** Information provided follows **
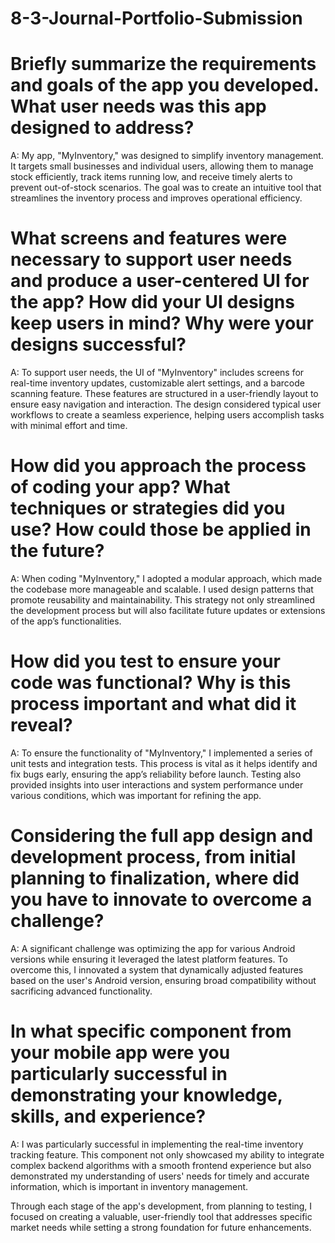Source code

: # 8-3-Journal-Portfolio-Submission

# Briefly summarize the requirements and goals of the app you developed. What user needs was this app designed to address?
A: My app, "MyInventory," was designed to simplify inventory management. It targets small businesses and individual users, allowing them to manage stock efficiently, track items running low, and receive timely alerts to prevent out-of-stock scenarios. The goal was to create an intuitive tool that streamlines the inventory process and improves operational efficiency.

# What screens and features were necessary to support user needs and produce a user-centered UI for the app? How did your UI designs keep users in mind? Why were your designs successful?
A: To support user needs, the UI of "MyInventory" includes screens for real-time inventory updates, customizable alert settings, and a barcode scanning feature. These features are structured in a user-friendly layout to ensure easy navigation and interaction. The design considered typical user workflows to create a seamless experience, helping users accomplish tasks with minimal effort and time.

# How did you approach the process of coding your app? What techniques or strategies did you use? How could those be applied in the future?
A: When coding "MyInventory," I adopted a modular approach, which made the codebase more manageable and scalable. I used design patterns that promote reusability and maintainability. This strategy not only streamlined the development process but will also facilitate future updates or extensions of the app’s functionalities.

# How did you test to ensure your code was functional? Why is this process important and what did it reveal?
A: To ensure the functionality of "MyInventory," I implemented a series of unit tests and integration tests. This process is vital as it helps identify and fix bugs early, ensuring the app’s reliability before launch. Testing also provided insights into user interactions and system performance under various conditions, which was important for refining the app.

# Considering the full app design and development process, from initial planning to finalization, where did you have to innovate to overcome a challenge?
A: A significant challenge was optimizing the app for various Android versions while ensuring it leveraged the latest platform features. To overcome this, I innovated a system that dynamically adjusted features based on the user's Android version, ensuring broad compatibility without sacrificing advanced functionality.

# In what specific component from your mobile app were you particularly successful in demonstrating your knowledge, skills, and experience?
A: I was particularly successful in implementing the real-time inventory tracking feature. This component not only showcased my ability to integrate complex backend algorithms with a smooth frontend experience but also demonstrated my understanding of users' needs for timely and accurate information, which is important in inventory management.

Through each stage of the app's development, from planning to testing, I focused on creating a valuable, user-friendly tool that addresses specific market needs while setting a strong foundation for future enhancements.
** End of Information provided **
To do: Gather from the data above every line with the string "specific".

Solution to the problem:
# In what specific component from your mobile app were you particularly successful in demonstrating your knowledge, skills, and experience?
Through each stage of the app's development, from planning to testing, I focused on creating a valuable, user-friendly tool that addresses specific market needs while setting a strong foundation for future enhancements.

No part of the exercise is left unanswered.